Home | About | Sematext search-lucene.com search-hadoop.com
 Search Hadoop and all its subprojects:

Switch to Threaded View
Hadoop >> mail # user >> Hadoop with Sharded MySql


Copy link to this message
-
Re: Hadoop with Sharded MySql
Hi Sujith,

Srinivas is asking how to import data into HDFS using sqoop?  I believe he
must have thought out well before designing the entire
architecture/solution. He has not specified whether he would like to modify
the data or not.
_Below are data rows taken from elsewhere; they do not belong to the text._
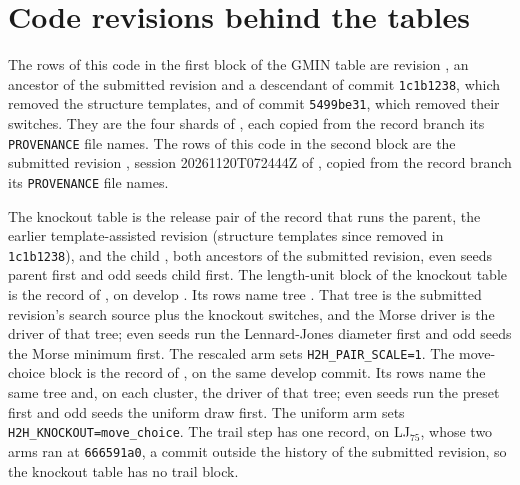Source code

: \documentclass[journal=jctcce,manuscript=suppinfo]{achemso}
\begin{document}
\section{Code revisions behind the tables}
\label{sec:si-revisions}
The rows of this code in the first block of the GMIN table are revision
\texttt{}, an ancestor of
the submitted revision and a descendant of commit \texttt{1c1b1238}, which
removed the structure templates, and of commit \texttt{5499be31}, which
removed their switches.
They are the four shards of , each copied
from the record branch its \texttt{PROVENANCE} file names.
The rows of this code in the second block are the submitted revision
\texttt{}, session
20261120T072444Z of , copied from the
record branch its \texttt{PROVENANCE} file names.

The knockout table is the release pair of the record that runs the parent,
the earlier template-assisted revision
\texttt{} (structure
templates since removed in \texttt{1c1b1238}), and the child
\texttt{}, both ancestors
of the submitted revision, even seeds parent first and odd seeds child first.
The length-unit block of the knockout table is the record
\texttt{} of
, on develop
\texttt{}.
Its rows name tree \texttt{}.
That tree is the submitted revision's search source plus the knockout
switches, and the Morse driver is the driver of that tree; even seeds run
the Lennard-Jones diameter first and odd seeds the Morse minimum first.
The rescaled arm sets \texttt{H2H\_PAIR\_SCALE=1}.
The move-choice block is the record
\texttt{} of
, on the same develop commit.
Its rows name the same tree and, on each cluster, the driver of that
tree; even seeds run the preset first and odd seeds the uniform draw first.
The uniform arm sets \texttt{H2H\_KNOCKOUT=move\_choice}.
The trail step has one record, on LJ\(_{75}\), whose two arms ran at
\texttt{666591a0}, a commit outside the history of the submitted revision, so
the knockout table has no trail block.
\end{document}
Whether to use HIve or HBase is a different question
altogether and depends on his use-case.

Thanks,
Anil
On Thu, May 31, 2012 at 9:52 PM, Sujit Dhamale <[EMAIL PROTECTED]>wrote:

> Hi ,
> instead of pulling 70K tables from mysql into hdfs.
> take dump of all 30 table and put in to hBase data base .
>
> if you pulled 70K tables from mysql into hdfs , you need to use Hive , but
> modification will not possible in Hive :(
>
> *@ common-user :* please correct me , if i am wrong .
>
> Kind Regards
> Sujit Dhamale
> (+91 9970086652)
> On Fri, Jun 1, 2012 at 5:42 AM, Edward Capriolo <[EMAIL PROTECTED]
> >wrote:
>
> > Maybe you can do some VIEWs or unions or merge tables on the mysql
> > side to overcome the aspect of launching so many sqoop jobs.
> >
> > On Thu, May 31, 2012 at 6:02 PM, Srinivas Surasani
> > <[EMAIL PROTECTED]> wrote:
> > > All,
> > >
> > > We are trying to implement sqoop in our environment which has 30 mysql
> > > sharded databases and all the databases have around 30 databases with
> > > 150 tables in each of the database which are all sharded (horizontally
> > > sharded that means the data is divided into all the tables in mysql).
> > >
> > > The problem is that we have a total of around 70K tables which needed
> > > to be pulled from mysql into hdfs.
> > >
> > > So, my question is that generating 70K sqoop commands and running them
> > > parallel is feasible or not?
> > >
> > > Also, doing incremental updates is going to be like invoking 70K
> > > another sqoop jobs which intern kick of map-reduce jobs.
> > >
> > > The main problem is monitoring and managing this huge number of jobs?
> > >
> > > Can anyone suggest me the best way of doing it or is sqoop a good
> > > candidate for this type of scenario?
> > >
> > > Currently the same process is done by generating tsv files  mysql
> > > server and dumped into staging server and  from there we'll generate
> > > hdfs put statements..
> > >
> > > Appreciate your suggestions !!!
> > >
> > >
> > > Thanks,
> > > Srinivas Surasani
> >
>

--
Thanks & Regards,
Anil Gupta